→ Record excerpts
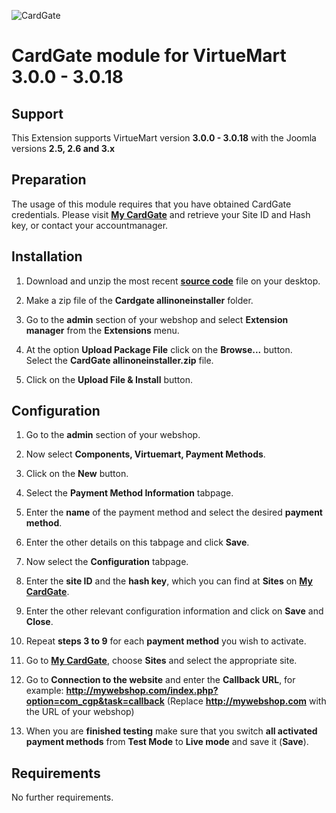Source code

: ![CardGate](https://cdn.curopayments.net/thumb/200/logos/cardgate.png)

# CardGate module for VirtueMart 3.0.0 - 3.0.18

## Support

This Extension supports VirtueMart version **3.0.0 - 3.0.18** with the Joomla versions **2.5, 2.6 and 3.x**

## Preparation

The usage of this module requires that you have obtained CardGate credentials.
Please visit [**My CardGate**](https://my.cardgate.com/) and retrieve your Site ID and Hash key, or contact your accountmanager.

## Installation
1. Download and unzip the most recent [**source code**](https://github.com/cardgate/virtuemart3/releases) file on your desktop.

2. Make a zip file of the **Cardgate allinoneinstaller** folder.

3. Go to the **admin** section of your webshop and select **Extension manager** from the **Extensions** menu.

4. At the option **Upload Package File** click on the **Browse...** button.  
   Select the **CardGate allinoneinstaller.zip** file.
   
5. Click on the **Upload File & Install** button.
  
## Configuration

1. Go to the **admin** section of your webshop.

2. Now select **Components, Virtuemart, Payment Methods**.

3. Click on the **New** button. 

4. Select the **Payment Method Information** tabpage.

5. Enter the **name** of the payment method and select the desired **payment method**.

6. Enter the other details on this tabpage and click **Save**.

7. Now select the **Configuration** tabpage.

8. Enter the **site ID** and the **hash key**, which you can find at **Sites** on [**My CardGate**](https://my.cardgate.com/).

9. Enter the other relevant configuration information and click on **Save** and **Close**.

10. Repeat **steps 3 to 9** for each **payment method** you wish to activate.

11. Go to [**My CardGate**](https://my.cardgate.com/), choose **Sites** and select the appropriate site.

12. Go to **Connection to the website** and enter the **Callback URL**, for example:
    **http://mywebshop.com/index.php?option=com_cgp&task=callback**
    (Replace **http://mywebshop.com** with the URL of your webshop)

13. When you are **finished testing** make sure that you switch **all activated payment methods** from **Test Mode** to **Live mode** and save it (**Save**). 
 
## Requirements

No further requirements.
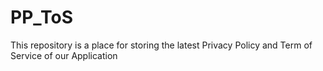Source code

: # PP_ToS
This repository is a place for storing the latest Privacy Policy and Term of Service of our Application
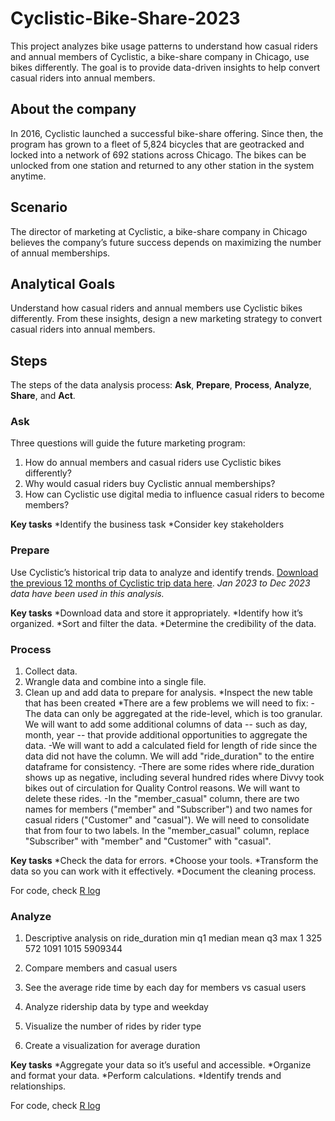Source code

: # Cyclistic-Bike-Share-2023
This project analyzes bike usage patterns to understand how casual riders and annual members of Cyclistic, a bike-share company in Chicago, use bikes differently. The goal is to provide data-driven insights to help convert casual riders into annual members.

## About the company
In 2016, Cyclistic launched a successful bike-share offering. Since then, the program has grown to a fleet of 5,824 bicycles that are geotracked and locked into a network of 692 stations across Chicago. The bikes can be unlocked from one station and returned to any other station in the system anytime.

## Scenario
The director of marketing at Cyclistic, a bike-share company in Chicago believes the company’s future success depends on maximizing the number of annual memberships.

## Analytical Goals
Understand how casual riders and annual members use Cyclistic bikes differently. From these insights, design a new marketing strategy to convert casual riders into annual members.

## Steps
The steps of the data analysis process: **Ask**, **Prepare**, **Process**, **Analyze**, **Share**, and **Act**.

### Ask
Three questions will guide the future marketing program:
1. How do annual members and casual riders use Cyclistic bikes differently?
2. Why would casual riders buy Cyclistic annual memberships?
3. How can Cyclistic use digital media to influence casual riders to become members?

**Key tasks**
*Identify the business task
*Consider key stakeholders

### Prepare
Use Cyclistic’s historical trip data to analyze and identify trends. [Download the previous 12 months of Cyclistic trip data here](https://divvy-tripdata.s3.amazonaws.com/index.html).
*Jan 2023 to Dec 2023 data have been used in this analysis.*

**Key tasks**
*Download data and store it appropriately.
*Identify how it’s organized.
*Sort and filter the data.
*Determine the credibility of the data.

### Process
1. Collect data.
2. Wrangle data and combine into a single file.
3. Clean up and add data to prepare for analysis.
    *Inspect the new table that has been created
    *There are a few problems we will need to fix:
      -The data can only be aggregated at the ride-level, which is too granular. We will want to add some additional columns of data -- such as day, month, year -- that provide additional opportunities to aggregate the data.
      -We will want to add a calculated field for length of ride since the data did not have the column. We will add "ride_duration" to the entire dataframe for consistency.
      -There are some rides where ride_duration shows up as negative, including several hundred rides where Divvy took bikes out of circulation for Quality Control reasons. We will want to delete these rides.
      -In the "member_casual" column, there are two names for members ("member" and "Subscriber") and two names for casual riders ("Customer" and "casual"). We will need to consolidate that from four to two labels. In the "member_casual" column, replace "Subscriber" with "member" and "Customer" with "casual".

**Key tasks**
*Check the data for errors.
*Choose your tools.
*Transform the data so you can work with it effectively.
*Document the cleaning process.

For code, check [R log](https://github.com/04vaishnavi28/Cyclistic-Bike-Share-2023/blob/main/R%20log.txt)

### Analyze
1. Descriptive analysis on ride_duration
min	q1	median	mean	q3	max
1	325	572	1091	1015	5909344


2. Compare members and casual users
3. See the average ride time by each day for members vs casual users
4. Analyze ridership data by type and weekday
5. Visualize the number of rides by rider type
6. Create a visualization for average duration

**Key tasks**
*Aggregate your data so it’s useful and accessible.
*Organize and format your data.
*Perform calculations.
*Identify trends and relationships.

For code, check [R log](https://github.com/04vaishnavi28/Cyclistic-Bike-Share-2023/blob/main/R%20log.txt)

→ Assigned task
Beginning with the line that contains "This repository is" and ending with the line that contains "## About the company", reproduce the listing exactly, pictures excluded.

→ Exercise result
This repository is a place for storing the latest Privacy Policy and Term of Service of our Application
Source code

: # Cyclistic-Bike-Share-2023
This project analyzes bike usage patterns to understand how casual riders and annual members of Cyclistic, a bike-share company in Chicago, use bikes differently. The goal is to provide data-driven insights to help convert casual riders into annual members.

## About the company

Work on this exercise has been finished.